▶ [Problem description]
Where in the data below does the word "dist" appear? Copy each line that holds it.

▶ [Data for the task]
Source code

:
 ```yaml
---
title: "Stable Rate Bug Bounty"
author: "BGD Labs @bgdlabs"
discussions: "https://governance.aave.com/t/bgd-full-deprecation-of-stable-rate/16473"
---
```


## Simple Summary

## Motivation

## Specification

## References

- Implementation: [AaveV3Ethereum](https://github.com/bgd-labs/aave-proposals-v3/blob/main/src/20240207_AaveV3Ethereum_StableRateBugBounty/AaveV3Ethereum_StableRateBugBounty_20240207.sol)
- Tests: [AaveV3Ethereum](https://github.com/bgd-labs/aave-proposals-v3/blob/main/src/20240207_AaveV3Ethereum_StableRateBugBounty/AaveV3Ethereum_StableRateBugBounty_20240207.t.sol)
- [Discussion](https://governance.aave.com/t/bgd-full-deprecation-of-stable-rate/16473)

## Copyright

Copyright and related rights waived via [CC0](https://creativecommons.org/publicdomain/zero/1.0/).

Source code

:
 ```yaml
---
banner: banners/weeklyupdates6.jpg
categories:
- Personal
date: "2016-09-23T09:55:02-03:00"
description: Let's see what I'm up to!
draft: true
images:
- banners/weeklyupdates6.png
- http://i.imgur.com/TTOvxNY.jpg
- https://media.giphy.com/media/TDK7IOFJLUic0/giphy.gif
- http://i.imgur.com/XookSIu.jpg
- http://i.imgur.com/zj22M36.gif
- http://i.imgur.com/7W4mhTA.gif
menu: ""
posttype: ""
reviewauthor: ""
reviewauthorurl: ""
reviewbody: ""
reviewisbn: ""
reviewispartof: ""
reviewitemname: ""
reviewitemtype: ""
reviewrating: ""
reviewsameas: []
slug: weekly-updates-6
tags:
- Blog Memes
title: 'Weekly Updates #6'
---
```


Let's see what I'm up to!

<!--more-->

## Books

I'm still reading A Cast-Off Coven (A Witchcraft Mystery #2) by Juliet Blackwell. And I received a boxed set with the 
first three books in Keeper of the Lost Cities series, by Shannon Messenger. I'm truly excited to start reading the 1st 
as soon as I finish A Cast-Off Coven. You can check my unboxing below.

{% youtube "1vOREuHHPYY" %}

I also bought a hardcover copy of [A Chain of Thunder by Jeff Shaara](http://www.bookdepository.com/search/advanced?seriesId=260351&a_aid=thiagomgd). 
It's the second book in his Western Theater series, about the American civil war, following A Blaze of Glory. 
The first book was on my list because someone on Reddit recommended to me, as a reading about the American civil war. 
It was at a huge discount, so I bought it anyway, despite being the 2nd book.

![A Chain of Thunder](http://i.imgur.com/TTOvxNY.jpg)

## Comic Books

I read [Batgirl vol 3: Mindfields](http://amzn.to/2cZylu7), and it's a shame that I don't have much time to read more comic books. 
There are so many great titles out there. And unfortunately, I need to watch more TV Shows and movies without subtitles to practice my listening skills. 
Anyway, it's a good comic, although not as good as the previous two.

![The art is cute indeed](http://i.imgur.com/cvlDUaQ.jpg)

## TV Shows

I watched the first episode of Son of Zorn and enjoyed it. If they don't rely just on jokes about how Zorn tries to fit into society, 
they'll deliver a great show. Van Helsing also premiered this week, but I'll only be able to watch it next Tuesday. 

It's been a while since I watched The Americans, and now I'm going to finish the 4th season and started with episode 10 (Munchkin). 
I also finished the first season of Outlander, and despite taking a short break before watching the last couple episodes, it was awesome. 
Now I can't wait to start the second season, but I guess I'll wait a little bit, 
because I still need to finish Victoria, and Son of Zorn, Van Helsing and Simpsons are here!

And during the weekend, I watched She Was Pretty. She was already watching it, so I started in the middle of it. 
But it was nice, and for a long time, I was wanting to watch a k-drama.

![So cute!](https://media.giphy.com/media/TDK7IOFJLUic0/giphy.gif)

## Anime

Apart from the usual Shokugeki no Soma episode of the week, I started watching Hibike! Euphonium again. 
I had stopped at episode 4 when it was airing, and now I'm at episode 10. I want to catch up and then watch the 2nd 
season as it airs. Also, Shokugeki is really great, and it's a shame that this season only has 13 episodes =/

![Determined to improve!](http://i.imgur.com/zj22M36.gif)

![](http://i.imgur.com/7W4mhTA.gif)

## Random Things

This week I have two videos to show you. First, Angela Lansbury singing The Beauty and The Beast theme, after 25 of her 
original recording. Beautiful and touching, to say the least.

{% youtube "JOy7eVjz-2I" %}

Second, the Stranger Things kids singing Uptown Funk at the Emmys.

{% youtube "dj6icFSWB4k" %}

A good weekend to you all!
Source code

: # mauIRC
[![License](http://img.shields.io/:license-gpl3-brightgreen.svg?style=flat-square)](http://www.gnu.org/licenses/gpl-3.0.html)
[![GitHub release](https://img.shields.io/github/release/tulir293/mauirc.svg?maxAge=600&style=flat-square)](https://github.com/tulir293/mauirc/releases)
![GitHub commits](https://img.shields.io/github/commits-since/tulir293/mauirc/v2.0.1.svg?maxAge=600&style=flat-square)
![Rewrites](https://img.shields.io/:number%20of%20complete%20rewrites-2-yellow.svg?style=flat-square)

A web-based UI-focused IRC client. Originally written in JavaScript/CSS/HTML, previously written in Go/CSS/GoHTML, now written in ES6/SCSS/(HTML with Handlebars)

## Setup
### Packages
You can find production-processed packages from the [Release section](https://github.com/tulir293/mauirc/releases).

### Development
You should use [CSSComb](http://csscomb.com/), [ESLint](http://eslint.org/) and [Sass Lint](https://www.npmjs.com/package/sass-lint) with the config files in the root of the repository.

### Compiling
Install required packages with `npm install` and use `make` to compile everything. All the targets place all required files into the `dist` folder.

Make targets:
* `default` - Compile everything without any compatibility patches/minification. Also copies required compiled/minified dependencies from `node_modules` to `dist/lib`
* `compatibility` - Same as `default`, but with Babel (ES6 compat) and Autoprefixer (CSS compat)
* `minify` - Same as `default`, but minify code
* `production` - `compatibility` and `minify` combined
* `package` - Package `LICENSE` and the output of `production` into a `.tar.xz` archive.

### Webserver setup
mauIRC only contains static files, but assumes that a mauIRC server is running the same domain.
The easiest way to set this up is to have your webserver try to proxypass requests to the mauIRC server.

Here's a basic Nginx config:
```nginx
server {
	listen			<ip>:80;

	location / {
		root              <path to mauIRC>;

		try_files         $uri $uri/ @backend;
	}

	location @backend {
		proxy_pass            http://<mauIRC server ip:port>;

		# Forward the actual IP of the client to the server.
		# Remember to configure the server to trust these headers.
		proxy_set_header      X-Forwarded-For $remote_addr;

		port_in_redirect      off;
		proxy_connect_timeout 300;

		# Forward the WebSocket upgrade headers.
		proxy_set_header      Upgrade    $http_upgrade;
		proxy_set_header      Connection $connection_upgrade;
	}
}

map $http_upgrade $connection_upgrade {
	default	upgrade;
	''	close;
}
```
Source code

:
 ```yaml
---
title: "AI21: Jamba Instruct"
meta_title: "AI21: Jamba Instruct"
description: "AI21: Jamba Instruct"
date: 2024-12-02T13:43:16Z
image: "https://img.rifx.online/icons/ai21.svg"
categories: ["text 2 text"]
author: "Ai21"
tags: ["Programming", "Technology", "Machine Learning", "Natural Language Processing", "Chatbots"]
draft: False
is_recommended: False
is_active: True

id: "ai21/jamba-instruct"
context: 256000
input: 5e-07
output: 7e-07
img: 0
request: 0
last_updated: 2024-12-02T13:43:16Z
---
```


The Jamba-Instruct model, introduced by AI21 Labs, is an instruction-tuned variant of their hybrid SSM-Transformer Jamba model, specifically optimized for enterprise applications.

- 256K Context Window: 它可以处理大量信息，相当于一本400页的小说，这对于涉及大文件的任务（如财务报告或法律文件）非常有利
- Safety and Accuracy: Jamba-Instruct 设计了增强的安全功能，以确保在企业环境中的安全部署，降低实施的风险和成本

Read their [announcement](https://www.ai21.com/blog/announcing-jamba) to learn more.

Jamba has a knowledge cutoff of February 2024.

▶ [Solution for this problem]
Install required packages with `npm install` and use `make` to compile everything. All the targets place all required files into the `dist` folder.
* `default` - Compile everything without any compatibility patches/minification. Also copies required compiled/minified dependencies from `node_modules` to `dist/lib`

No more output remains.